By construction of $g$ and the Binomial theorem (1), we know that:
\begin{align} A &= g^a = (1 + kn)^a\\ &= 1 + kna + \binom{a}{2}k^2n^2 + \binom{a}{3}k^3n^3 + \ldots && (1) \\ &\equiv 1 + kna \mod{n^2} \\ \end{align}
As division in equivalence classes always feels tricky, let’s rewrite it as follows (for some $l \in \mathbb{Z}$):
\begin{align} A &\equiv 1 + kna \mod{n^2} \\ A &= 1 + kna + ln^2 \\ kna &= A - 1 + ln^2 \\ ka &= \frac{A - 1}{n} + ln \\ \end{align}
Switching back to equivalence modulo $n$, we can use the modular inverse of $k$ to compute $a$
\begin{align} ka &\equiv \frac{A - 1}{n} \mod{n} \\ a &\equiv \frac{A - 1}{n} \cdot k^{-1} \mod{n} \\ \end{align}
As, by construction, $a < n$, this is the original value of $a$. We can now find the secret key by computing $B^a \mod{n^2}$ and use it to decrypt the flag!

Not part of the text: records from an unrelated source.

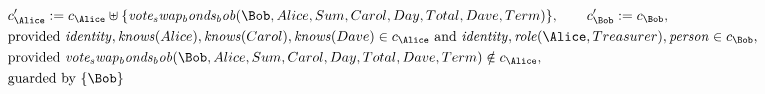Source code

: \begin{align*}
&
c'_
{
\Alice
}
 := 
c_
{
\Alice
}
 \uplus 
\{
\mathit{
vote_swap_bonds_bob
}
(
\Bob
,
Alice
,
Sum
,
Carol
,
Day
,
Total
,
Dave
,
Term
)
\}
, \qquad 
c'_
{
\Bob
}
 := 
c_
{
\Bob
}
,\\
&
\text{provided } 
\mathit{
identity
}
,
\mathit{
knows
}
(
Alice
)
,
\mathit{
knows
}
(
Carol
)
,
\mathit{
knows
}
(
Dave
)
 \in c_
{
\Alice
}
 \text{ and } 
\mathit{
identity
}
,
\mathit{
role
}
(
\Alice
,
Treasurer
)
,
\mathit{
person
}
 \in c_
{
\Bob
}
,\\
&
\text{provided } 
\mathit{
vote_swap_bonds_bob
}
(
\Bob
,
Alice
,
Sum
,
Carol
,
Day
,
Total
,
Dave
,
Term
)
 \notin c_
{
\Alice
}
,\\
&
\text{guarded by } \{
\Bob
\}
\end{align*}

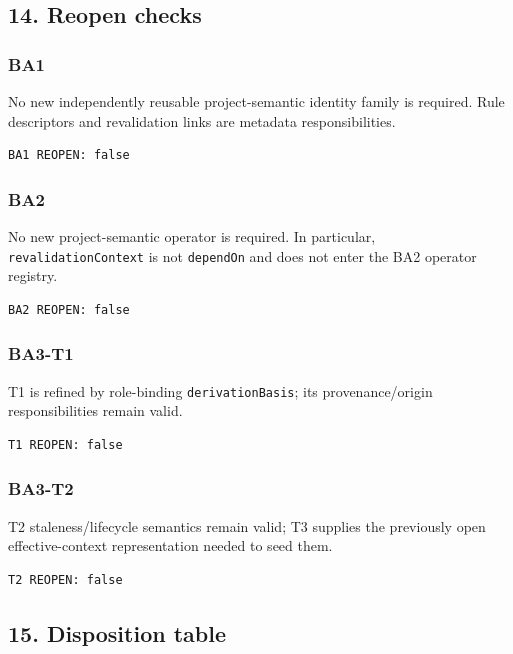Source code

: \documentclass[11pt,a4paper]{article}
\begin{document}
\subsection{14. Reopen checks}\label{reopen-checks}

\subsubsection{BA1}\label{ba1}

No new independently reusable project-semantic identity family is
required. Rule descriptors and revalidation links are metadata
responsibilities.

\begin{verbatim}
BA1 REOPEN: false
\end{verbatim}

\subsubsection{BA2}\label{ba2}

No new project-semantic operator is required. In particular,
\texttt{revalidationContext} is not \texttt{dependOn} and does not enter
the BA2 operator registry.

\begin{verbatim}
BA2 REOPEN: false
\end{verbatim}

\subsubsection{BA3-T1}\label{ba3-t1}

T1 is refined by role-binding \texttt{derivationBasis}; its
provenance/origin responsibilities remain valid.

\begin{verbatim}
T1 REOPEN: false
\end{verbatim}

\subsubsection{BA3-T2}\label{ba3-t2}

T2 staleness/lifecycle semantics remain valid; T3 supplies the
previously open effective-context representation needed to seed them.

\begin{verbatim}
T2 REOPEN: false
\end{verbatim}

\subsection{15. Disposition table}\label{disposition-table}
\end{document}
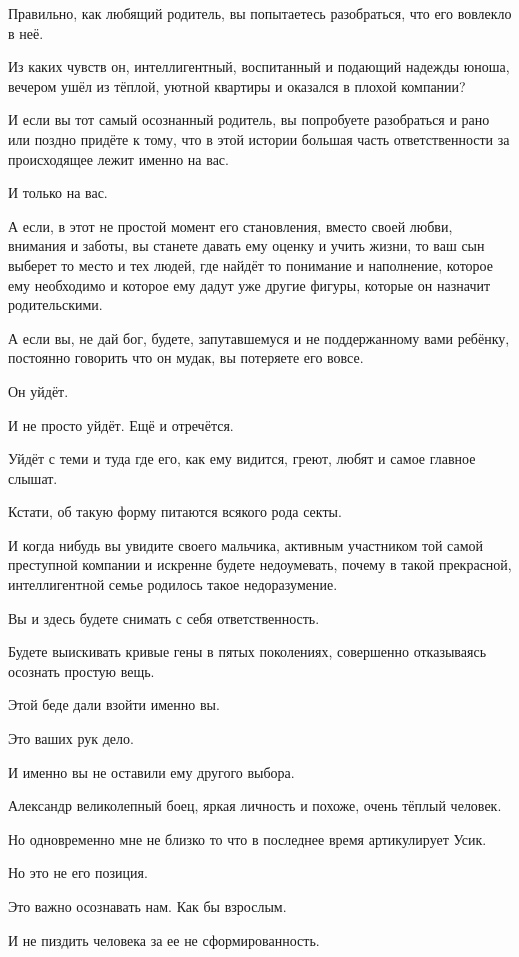 Правильно, как любящий родитель, вы попытаетесь разобраться, что его вовлекло в
неё. 

Из каких чувств он,  интеллигентный, воспитанный и подающий надежды юноша,
вечером ушёл из тёплой, уютной квартиры и оказался  в плохой компании? 

И если вы тот самый осознанный родитель, вы попробуете разобраться и рано или
поздно придёте к тому, что в этой истории большая часть ответственности за
происходящее лежит именно на вас. 

И только на вас.

А если, в этот не простой момент его становления, вместо своей любви, внимания
и заботы,  вы станете давать ему оценку и учить жизни, то ваш сын выберет то
место и тех людей, где найдёт то понимание и наполнение, которое ему необходимо
и которое ему дадут уже другие фигуры, которые он назначит родительскими.

А если вы, не дай бог,  будете, запутавшемуся и не поддержанному вами ребёнку,
постоянно говорить что он мудак, вы потеряете его вовсе.

Он уйдёт. 

И не просто уйдёт. Ещё и отречётся.

Уйдёт с теми и туда где его, как ему видится, греют, любят и самое главное
слышат. 

Кстати, об такую форму питаются всякого рода секты.

И когда нибудь вы увидите своего мальчика, активным участником той самой
преступной компании и искренне будете недоумевать, почему в такой прекрасной,
интеллигентной семье родилось такое недоразумение.

Вы и здесь будете снимать с себя ответственность.

Будете выискивать кривые гены в пятых поколениях, совершенно отказываясь
осознать простую вещь.

Этой беде дали взойти именно вы. 

Это ваших рук дело.

И именно вы не оставили ему другого выбора.

Александр великолепный боец, яркая личность и похоже, очень тёплый человек. 

Но одновременно мне не близко то что в последнее время артикулирует Усик.

Но это не его позиция. 

Это важно осознавать нам. Как бы взрослым. 

И не пиздить человека за ее не сформированность. 


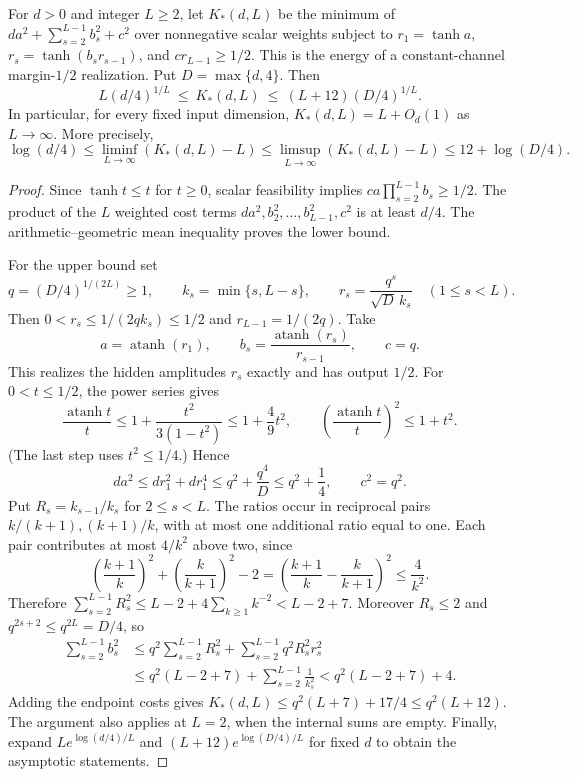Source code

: \begin{proposition}
For $d>0$ and integer $L\ge2$, let $K_*(d,L)$ be the minimum of
$da^2+\sum_{s=2}^{L-1}b_s^2+c^2$ over nonnegative scalar weights
subject to
$r_1=\tanh a$, $r_s=\tanh(b_sr_{s-1})$, and $cr_{L-1}\ge1/2$.
This is the energy of a constant-channel margin-$1/2$ realization.
Put $D=\max\{d,4\}$. Then
\[
 L(d/4)^{1/L}\ \le\ K_*(d,L)\ \le\ (L+12)(D/4)^{1/L}.
\]
In particular, for every fixed input dimension, $K_*(d,L)=L+O_d(1)$ as
$L\to\infty$. More precisely,
\[
 \log(d/4)\le\liminf_{L\to\infty}(K_*(d,L)-L)
 \le\limsup_{L\to\infty}(K_*(d,L)-L)
 \le12+\log(D/4).
\]
\end{proposition}

\begin{proof}
Since $\tanh t\le t$ for $t\ge0$, scalar feasibility implies
$ca\prod_{s=2}^{L-1}b_s\ge1/2$. The product of the $L$ weighted cost terms
$da^2,b_2^2,\ldots,b_{L-1}^2,c^2$ is at least $d/4$.
The arithmetic--geometric mean inequality proves the lower bound.

For the upper bound set
\[
 q=(D/4)^{1/(2L)}\ge1,\qquad
 k_s=\min\{s,L-s\},\qquad
 r_s=\frac{q^s}{\sqrt D\,k_s}\quad(1\le s<L).
\]
Then $0<r_s\le1/(2qk_s)\le1/2$ and $r_{L-1}=1/(2q)$.
Take
\[
 a=\operatorname{atanh}(r_1),\qquad
 b_s=\frac{\operatorname{atanh}(r_s)}{r_{s-1}},\qquad c=q.
\]
This realizes the hidden amplitudes $r_s$ exactly and has output $1/2$.
For $0<t\le1/2$, the power series gives
\[
 \frac{\operatorname{atanh}t}{t}
 \le1+\frac{t^2}{3(1-t^2)}\le1+\frac49t^2,
 \qquad
 \left(\frac{\operatorname{atanh}t}{t}\right)^2\le1+t^2.
\]
(The last step uses $t^2\le1/4$.) Hence
\[
 da^2\le dr_1^2+dr_1^4\le q^2+\frac{q^4}{D}\le q^2+\frac14,
 \qquad c^2=q^2.
\]
Put $R_s=k_{s-1}/k_s$ for $2\le s<L$.
The ratios occur in reciprocal pairs $k/(k+1),(k+1)/k$, with at most one
additional ratio equal to one. Each pair contributes at most $4/k^2$ above
two, since
\[
 \left(\frac{k+1}k\right)^2+
 \left(\frac{k}{k+1}\right)^2-2
 =\left(\frac{k+1}k-\frac{k}{k+1}\right)^2\le\frac4{k^2}.
\]
Therefore $\sum_{s=2}^{L-1}R_s^2\le L-2+4\sum_{k\ge1}k^{-2}<L-2+7$.
Moreover $R_s\le2$ and $q^{2s+2}\le q^{2L}=D/4$, so
\[
 \begin{split}
 \sum_{s=2}^{L-1}b_s^2
 &\le q^2\sum_{s=2}^{L-1}R_s^2
       +\sum_{s=2}^{L-1}q^2R_s^2r_s^2\\
 &\le q^2(L-2+7)+\sum_{s=2}^{L-1}\frac1{k_s^2}
 <q^2(L-2+7)+4.
 \end{split}
\]
Adding the endpoint costs gives
$K_*(d,L)\le q^2(L+7)+17/4\le q^2(L+12)$.
The argument also applies at $L=2$, when the internal sums are empty.
Finally, expand $L e^{\log(d/4)/L}$ and
$(L+12)e^{\log(D/4)/L}$ for fixed $d$ to obtain the asymptotic statements.
\end{proof}
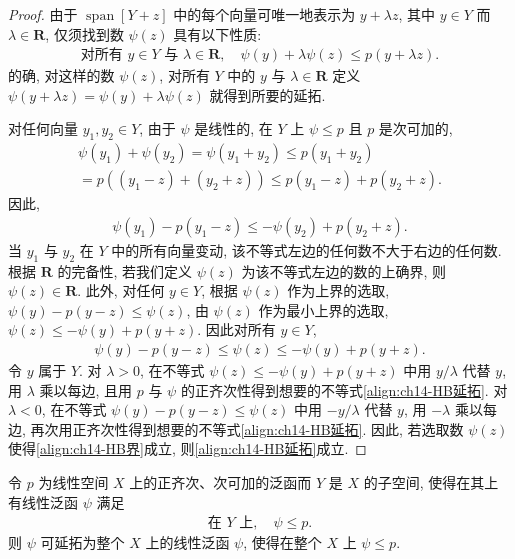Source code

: \documentclass[../../main.tex]{subfiles}
\begin{document}
\begin{proof}
由于 $\operatorname{span}[Y+z]$ 中的每个向量可唯一地表示为 $y+\lambda z$, 其中 $y\in Y$ 而 $\lambda\in\mathbf{R}$, 仅须找到数 $\psi(z)$ 具有以下性质:
\begin{align}
\text{对所有 }y\in Y\text{ 与 }\lambda\in\mathbf{R},\quad\psi(y)+\lambda\psi(z)\leqslant p(y+\lambda z).\label{align:ch14-HB延拓}
\end{align}
的确, 对这样的数 $\psi(z)$, 对所有 $Y$ 中的 $y$ 与 $\lambda\in\mathbf{R}$ 定义 $\psi(y+\lambda z)=\psi(y)+\lambda\psi(z)$ 就得到所要的延拓.

对任何向量 $y_{1},y_{2}\in Y$, 由于 $\psi$ 是线性的, 在 $Y$ 上 $\psi\leqslant p$ 且 $p$ 是次可加的,
\begin{align*}
\psi(y_{1})+\psi(y_{2})=\psi(y_{1}+y_{2})\leqslant p(y_{1}+y_{2})\\
=p((y_{1}-z)+(y_{2}+z))\leqslant p(y_{1}-z)+p(y_{2}+z).
\end{align*}
因此,
\begin{align*}
\psi(y_{1})-p(y_{1}-z)\leqslant-\psi(y_{2})+p(y_{2}+z).
\end{align*}
当 $y_{1}$ 与 $y_{2}$ 在 $Y$ 中的所有向量变动, 该不等式左边的任何数不大于右边的任何数. 根据 $\mathbf{R}$ 的完备性, 若我们定义 $\psi(z)$ 为该不等式左边的数的上确界, 则 $\psi(z)\in\mathbf{R}$. 此外, 对任何 $y\in Y$, 根据 $\psi(z)$ 作为上界的选取, $\psi(y)-p(y-z)\leqslant\psi(z)$, 由 $\psi(z)$ 作为最小上界的选取, $\psi(z)\leqslant-\psi(y)+p(y+z)$. 因此对所有 $y\in Y$,
\begin{align}
\psi(y)-p(y-z)\leqslant\psi(z)\leqslant-\psi(y)+p(y+z).\label{align:ch14-HB界}
\end{align}
令 $y$ 属于 $Y$. 对 $\lambda>0$, 在不等式 $\psi(z)\leqslant-\psi(y)+p(y+z)$ 中用 $y/\lambda$ 代替 $y$, 用 $\lambda$ 乘以每边, 且用 $p$ 与 $\psi$ 的正齐次性得到想要的不等式\eqref{align:ch14-HB延拓}. 对 $\lambda<0$, 在不等式 $\psi(y)-p(y-z)\leqslant\psi(z)$ 中用 $-y/\lambda$ 代替 $y$, 用 $-\lambda$ 乘以每边, 再次用正齐次性得到想要的不等式\eqref{align:ch14-HB延拓}. 因此, 若选取数 $\psi(z)$ 使得\eqref{align:ch14-HB界}成立, 则\eqref{align:ch14-HB延拓}成立.
\end{proof}

\begin{theorem}\label{theorem:ch14-HB}
令 $p$ 为线性空间 $X$ 上的正齐次、次可加的泛函而 $Y$ 是 $X$ 的子空间, 使得在其上有线性泛函 $\psi$ 满足
\begin{align*}
\text{在 }Y\text{ 上},\quad\psi\leqslant p.
\end{align*}
则 $\psi$ 可延拓为整个 $X$ 上的线性泛函 $\psi$, 使得在整个 $X$ 上 $\psi\leqslant p$.
\end{theorem}
\end{document}
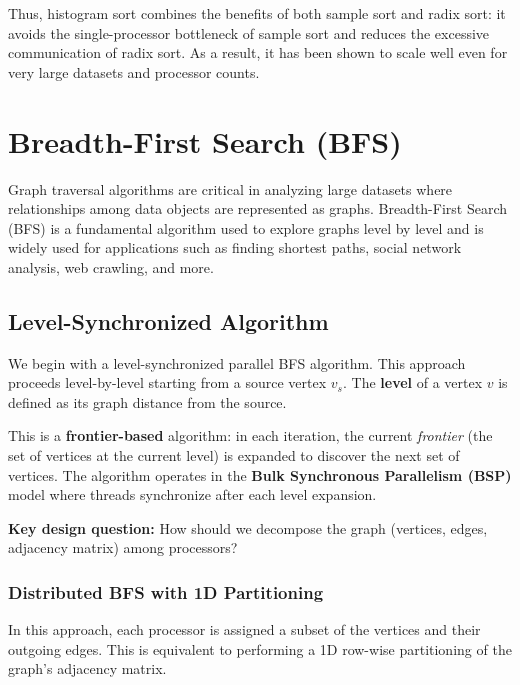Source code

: \documentclass[12pt]{book}
\begin{document}
Thus, histogram sort combines the benefits of both sample sort and radix sort: it avoids the single-processor bottleneck of sample sort and reduces the excessive communication of radix sort. As a result, it has been shown to scale well even for very large datasets and processor counts.









\section{Breadth-First Search (BFS)}

Graph traversal algorithms are critical in analyzing large datasets where relationships among data objects are represented as graphs. Breadth-First Search (BFS) is a fundamental algorithm used to explore graphs level by level and is widely used for applications such as finding shortest paths, social network analysis, web crawling, and more.

\subsection{Level-Synchronized Algorithm}

We begin with a level-synchronized parallel BFS algorithm. This approach proceeds level-by-level starting from a source vertex $v_s$. The \textbf{level} of a vertex $v$ is defined as its graph distance from the source.

This is a \textbf{frontier-based} algorithm: in each iteration, the current \textit{frontier} (the set of vertices at the current level) is expanded to discover the next set of vertices. The algorithm operates in the \textbf{Bulk Synchronous Parallelism (BSP)} model where threads synchronize after each level expansion.

\medskip
\noindent
\textbf{Key design question:} How should we decompose the graph (vertices, edges, adjacency matrix) among processors?

\subsubsection{Distributed BFS with 1D Partitioning}

In this approach, each processor is assigned a subset of the vertices and their outgoing edges. This is equivalent to performing a 1D row-wise partitioning of the graph’s adjacency matrix.
\end{document}
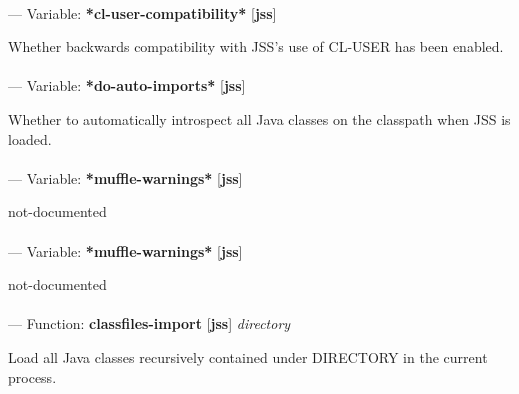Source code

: \paragraph{}
\label{JSS:*CL-USER-COMPATIBILITY*}
--- Variable: \textbf{*cl-user-compatibility*} [\textbf{jss}] \textit{}

\begin{adjustwidth}{5em}{5em}
Whether backwards compatibility with JSS's use of CL-USER has been enabled.
\end{adjustwidth}

\paragraph{}
\label{JSS:*DO-AUTO-IMPORTS*}
--- Variable: \textbf{*do-auto-imports*} [\textbf{jss}] \textit{}

\begin{adjustwidth}{5em}{5em}
Whether to automatically introspect all Java classes on the classpath when JSS is loaded.
\end{adjustwidth}

\paragraph{}
\label{JSS:*MUFFLE-WARNINGS*}
--- Variable: \textbf{*muffle-warnings*} [\textbf{jss}] \textit{}

\begin{adjustwidth}{5em}{5em}
not-documented
\end{adjustwidth}

\paragraph{}
\label{JSS:*MUFFLE-WARNINGS*}
--- Variable: \textbf{*muffle-warnings*} [\textbf{jss}] \textit{}

\begin{adjustwidth}{5em}{5em}
not-documented
\end{adjustwidth}

\paragraph{}
\label{JSS:CLASSFILES-IMPORT}
--- Function: \textbf{classfiles-import} [\textbf{jss}] \textit{directory}

\begin{adjustwidth}{5em}{5em}
Load all Java classes recursively contained under DIRECTORY in the current process.
\end{adjustwidth}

In code, this looks as follows:
ka = (A - 1) // n
a = ka * pow(k, -1, n) % n
C = pow(B, a, n * n)
hash_secret_key = sha256(str(C).encode()).digest()
cipher = AES.new(hash_secret_key, AES.MODE_ECB)
print(cipher.decrypt(bytes.fromhex(enc)))
The flag is PWNME{Thi5_1s_H0w_pAl1ier_WorKs}, referencing the Paillier cryptosystem.